Ma Pisacane, munito dei piani della spedizione e della corrispondenza col Comitato di Napoli, spiega invano la sua appassionata eloquenza: Garibaldi, appoggiato a Genova da Bertani e Medici, è fermissimo nel diniego, ben persuaso che senza l'appoggio del governo sardo sia impossibile ormai raggiungere in Italia per via d'insurrezioni alcun resultato apprezzabile.(257) A Nicotera invece sembran piú che esaurienti le documentate assicurazioni di Pisacane esser tutto «disposto nel Regno, e che soltanto vi bisognava un'iniziativa»: tanto piú che gli consta che Pisacane s'è rifiutato di prender parte in passato ad altri movimenti insurrezionali da lui considerati immaturi. L'acquisto di Nicotera, intellettuale di fegato, popolare nella nativa Calabria, è incoraggiante e importante.(258)
Piú tardi, il 22 o il 23 di giugno, trovandosi Garibaldi in Genova, Pisacane s'abboccherà un'ultima volta con lui, ma senza frutto.(259)

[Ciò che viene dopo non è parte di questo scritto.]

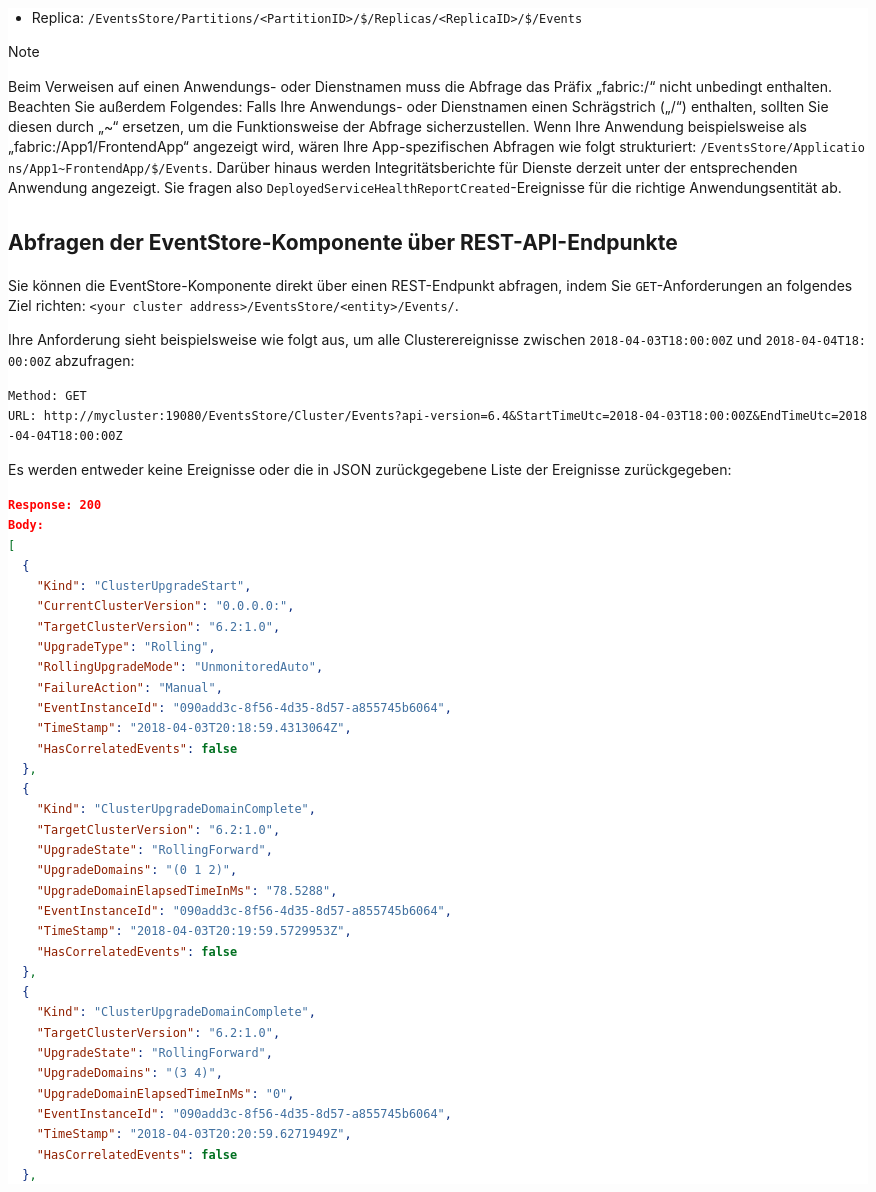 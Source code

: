 * Replica: `/EventsStore/Partitions/<PartitionID>/$/Replicas/<ReplicaID>/$/Events`

>[!NOTE]
>Beim Verweisen auf einen Anwendungs- oder Dienstnamen muss die Abfrage das Präfix „fabric:/“ nicht unbedingt enthalten. Beachten Sie außerdem Folgendes: Falls Ihre Anwendungs- oder Dienstnamen einen Schrägstrich („/“) enthalten, sollten Sie diesen durch „~“ ersetzen, um die Funktionsweise der Abfrage sicherzustellen. Wenn Ihre Anwendung beispielsweise als „fabric:/App1/FrontendApp“ angezeigt wird, wären Ihre App-spezifischen Abfragen wie folgt strukturiert: `/EventsStore/Applications/App1~FrontendApp/$/Events`.
>Darüber hinaus werden Integritätsberichte für Dienste derzeit unter der entsprechenden Anwendung angezeigt. Sie fragen also `DeployedServiceHealthReportCreated`-Ereignisse für die richtige Anwendungsentität ab. 

## <a name="query-the-eventstore-via-rest-api-endpoints"></a>Abfragen der EventStore-Komponente über REST-API-Endpunkte

Sie können die EventStore-Komponente direkt über einen REST-Endpunkt abfragen, indem Sie `GET`-Anforderungen an folgendes Ziel richten: `<your cluster address>/EventsStore/<entity>/Events/`.

Ihre Anforderung sieht beispielsweise wie folgt aus, um alle Clusterereignisse zwischen `2018-04-03T18:00:00Z` und `2018-04-04T18:00:00Z` abzufragen:

```
Method: GET 
URL: http://mycluster:19080/EventsStore/Cluster/Events?api-version=6.4&StartTimeUtc=2018-04-03T18:00:00Z&EndTimeUtc=2018-04-04T18:00:00Z
```

Es werden entweder keine Ereignisse oder die in JSON zurückgegebene Liste der Ereignisse zurückgegeben:

```json
Response: 200
Body:
[
  {
    "Kind": "ClusterUpgradeStart",
    "CurrentClusterVersion": "0.0.0.0:",
    "TargetClusterVersion": "6.2:1.0",
    "UpgradeType": "Rolling",
    "RollingUpgradeMode": "UnmonitoredAuto",
    "FailureAction": "Manual",
    "EventInstanceId": "090add3c-8f56-4d35-8d57-a855745b6064",
    "TimeStamp": "2018-04-03T20:18:59.4313064Z",
    "HasCorrelatedEvents": false
  },
  {
    "Kind": "ClusterUpgradeDomainComplete",
    "TargetClusterVersion": "6.2:1.0",
    "UpgradeState": "RollingForward",
    "UpgradeDomains": "(0 1 2)",
    "UpgradeDomainElapsedTimeInMs": "78.5288",
    "EventInstanceId": "090add3c-8f56-4d35-8d57-a855745b6064",
    "TimeStamp": "2018-04-03T20:19:59.5729953Z",
    "HasCorrelatedEvents": false
  },
  {
    "Kind": "ClusterUpgradeDomainComplete",
    "TargetClusterVersion": "6.2:1.0",
    "UpgradeState": "RollingForward",
    "UpgradeDomains": "(3 4)",
    "UpgradeDomainElapsedTimeInMs": "0",
    "EventInstanceId": "090add3c-8f56-4d35-8d57-a855745b6064",
    "TimeStamp": "2018-04-03T20:20:59.6271949Z",
    "HasCorrelatedEvents": false
  },
```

Mazzini spedisce intanto a Fanelli le istruzioni definitive sull'azione da svolgersi a Napoli a sbarco avvenuto. Bisogna che Napoli insorga. Si badi bene però: «astenersi da manifestazioni esclusive», affermare fin da principio il carattere nazionale del movimento, stroncare inesorabilmente ogni deviazione murattista. Sfruttare senza esitazione il primo fermento che la notizia dello sbarco produrrà nella popolazione, non lasciarsi «sedurre dalla tendenza cosí facile e funestissima ad aspettare che lo sviluppo del moto provinciale assuma proporzioni imponenti». Si tenti subito un colpo d'audacia, per esempio impadronirsi di sorpresa d'uno dei forti che circondano Napoli; nel tempo stesso, non prima, si spargano tra i militari e i borghesi proclami insurrezionali e si faccian sparire «per fatto individuale» gli alti gradi dell'esercito.